Please output exactly the lines that run from the line with "M. Droste, W." through the final line of the data, inclusive, and nothing more.
════════════════════
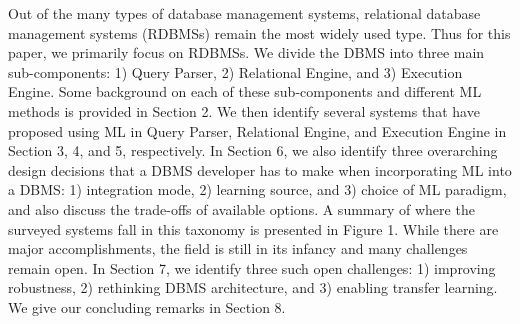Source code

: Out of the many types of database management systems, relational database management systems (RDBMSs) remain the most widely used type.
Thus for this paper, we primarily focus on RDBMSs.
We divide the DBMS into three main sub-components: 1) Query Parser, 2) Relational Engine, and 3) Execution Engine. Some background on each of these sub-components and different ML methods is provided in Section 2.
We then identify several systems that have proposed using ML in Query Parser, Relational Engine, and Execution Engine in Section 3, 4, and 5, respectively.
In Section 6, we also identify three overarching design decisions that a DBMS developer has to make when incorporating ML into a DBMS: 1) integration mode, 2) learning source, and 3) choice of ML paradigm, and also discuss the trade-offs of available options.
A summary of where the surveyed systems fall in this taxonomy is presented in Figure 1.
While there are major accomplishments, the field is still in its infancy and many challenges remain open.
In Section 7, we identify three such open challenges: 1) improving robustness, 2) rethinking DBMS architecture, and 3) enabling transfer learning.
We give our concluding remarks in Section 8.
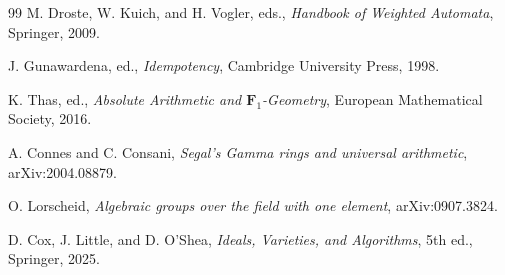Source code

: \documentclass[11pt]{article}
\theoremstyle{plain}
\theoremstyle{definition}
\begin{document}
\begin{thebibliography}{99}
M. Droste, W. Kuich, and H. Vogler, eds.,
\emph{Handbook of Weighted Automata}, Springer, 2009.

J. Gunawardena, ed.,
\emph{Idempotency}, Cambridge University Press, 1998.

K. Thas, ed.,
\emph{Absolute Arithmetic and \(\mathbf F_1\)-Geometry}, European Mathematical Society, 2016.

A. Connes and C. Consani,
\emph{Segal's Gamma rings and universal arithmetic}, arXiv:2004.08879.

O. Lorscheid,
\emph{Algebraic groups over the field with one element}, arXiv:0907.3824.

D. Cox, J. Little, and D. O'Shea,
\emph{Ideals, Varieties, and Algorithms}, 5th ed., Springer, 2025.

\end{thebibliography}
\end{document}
════════════════════
◆ **SOLUTION BELOW**:
M. Droste, W. Kuich, and H. Vogler, eds.,
\emph{Handbook of Weighted Automata}, Springer, 2009.

J. Gunawardena, ed.,
\emph{Idempotency}, Cambridge University Press, 1998.

K. Thas, ed.,
\emph{Absolute Arithmetic and \(\mathbf F_1\)-Geometry}, European Mathematical Society, 2016.

A. Connes and C. Consani,
\emph{Segal's Gamma rings and universal arithmetic}, arXiv:2004.08879.

O. Lorscheid,
\emph{Algebraic groups over the field with one element}, arXiv:0907.3824.

D. Cox, J. Little, and D. O'Shea,
\emph{Ideals, Varieties, and Algorithms}, 5th ed., Springer, 2025.

\end{thebibliography}
\end{document}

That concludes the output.